--- Data to examine ---

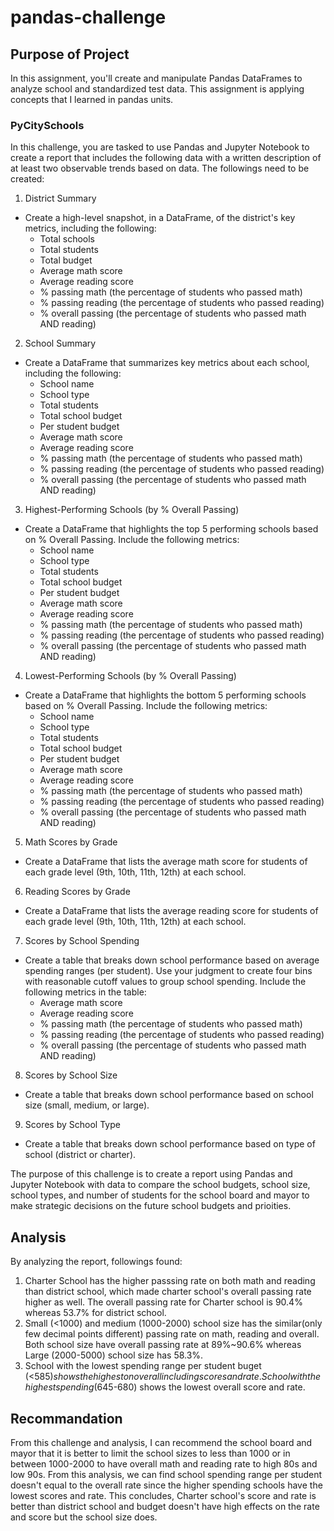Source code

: # pandas-challenge

## Purpose of Project
In this assignment, you'll create and manipulate Pandas DataFrames to analyze school and standardized test data.
This assignment is applying concepts that I learned in pandas units.
### PyCitySchools
In this challenge, you are tasked to use Pandas and Jupyter Notebook to create a report that includes the following data with a written description of at least two observable trends based on data. The followings need to be created:
1. District Summary
* Create a high-level snapshot, in a DataFrame, of the district's key metrics, including the following:
    * Total schools
    * Total students
    * Total budget
    * Average math score
    * Average reading score
    * % passing math (the percentage of students who passed math)
    * % passing reading (the percentage of students who passed reading)
    * % overall passing (the percentage of students who passed math AND reading)
2. School Summary
* Create a DataFrame that summarizes key metrics about each school, including the following:
    * School name
    * School type
    * Total students
    * Total school budget
    * Per student budget
    * Average math score
    * Average reading score
    * % passing math (the percentage of students who passed math)
    * % passing reading (the percentage of students who passed reading)
    * % overall passing (the percentage of students who passed math AND reading)
3. Highest-Performing Schools (by % Overall Passing)
* Create a DataFrame that highlights the top 5 performing schools based on % Overall Passing. Include the following metrics:
    * School name
    * School type
    * Total students
    * Total school budget
    * Per student budget
    * Average math score
    * Average reading score
    * % passing math (the percentage of students who passed math)
    * % passing reading (the percentage of students who passed reading)
    * % overall passing (the percentage of students who passed math AND reading)
 4. Lowest-Performing Schools (by % Overall Passing)
* Create a DataFrame that highlights the bottom 5 performing schools based on % Overall Passing. Include the following metrics:
    * School name
    * School type
    * Total students
    * Total school budget
    * Per student budget
    * Average math score
    * Average reading score
    * % passing math (the percentage of students who passed math)
    * % passing reading (the percentage of students who passed reading)
    * % overall passing (the percentage of students who passed math AND reading)   
5. Math Scores by Grade
* Create a DataFrame that lists the average math score for students of each grade level (9th, 10th, 11th, 12th) at each school.
6. Reading Scores by Grade
* Create a DataFrame that lists the average reading score for students of each grade level (9th, 10th, 11th, 12th) at each school.
7. Scores by School Spending
* Create a table that breaks down school performance based on average spending ranges (per student). Use your judgment to create four bins with reasonable cutoff values to group school spending. Include the following metrics in the table:
    * Average math score
    * Average reading score
    * % passing math (the percentage of students who passed math)
    * % passing reading (the percentage of students who passed reading)
    * % overall passing (the percentage of students who passed math AND reading)
8. Scores by School Size
* Create a table that breaks down school performance based on school size (small, medium, or large).
 9. Scores by School Type
* Create a table that breaks down school performance based on type of school (district or charter).

The purpose of this challenge is to create a report using Pandas and Jupyter Notebook with data to compare the school budgets, school size, school types, and number of students for the school board and mayor to make strategic decisions on the future school budgets and prioities.

## Analysis 
By analyzing the report, followings found:
1. Charter School has the higher passsing rate on both math and reading than district school, which made charter school's overall passing rate higher as well. The overall passing rate for Charter school is 90.4% whereas 53.7% for district school.
2. Small (<1000) and medium (1000-2000) school size has the similar(only few decimal points different) passing rate on math, reading and overall. Both school size have overall passing rate at 89%~90.6% whereas Large (2000-5000) school size has 58.3%.
3. School with the lowest spending range per student buget (<$585) shows the highest on overall including scores and rate. School with the highest spending ($645-680) shows the lowest overall score and rate.  

## Recommandation 
From this challenge and analysis, I can recommend the school board and mayor that it is better to limit the school sizes to less than 1000 or in between 1000-2000 to have overall math and reading rate to high 80s and low 90s. From this analysis, we can find school spending range per student doesn't equal to the overall rate since the higher spending schools have the lowest scores and rate. This concludes, Charter school's score and rate is better than district school and budget doesn't have high effects on the rate and score but the school size does.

---

_Problem_
Show all lines above containing "based".

_Result of this task_
In this challenge, you are tasked to use Pandas and Jupyter Notebook to create a report that includes the following data with a written description of at least two observable trends based on data. The followings need to be created:
* Create a DataFrame that highlights the top 5 performing schools based on % Overall Passing. Include the following metrics:
* Create a DataFrame that highlights the bottom 5 performing schools based on % Overall Passing. Include the following metrics:
* Create a table that breaks down school performance based on average spending ranges (per student). Use your judgment to create four bins with reasonable cutoff values to group school spending. Include the following metrics in the table:
* Create a table that breaks down school performance based on school size (small, medium, or large).
* Create a table that breaks down school performance based on type of school (district or charter).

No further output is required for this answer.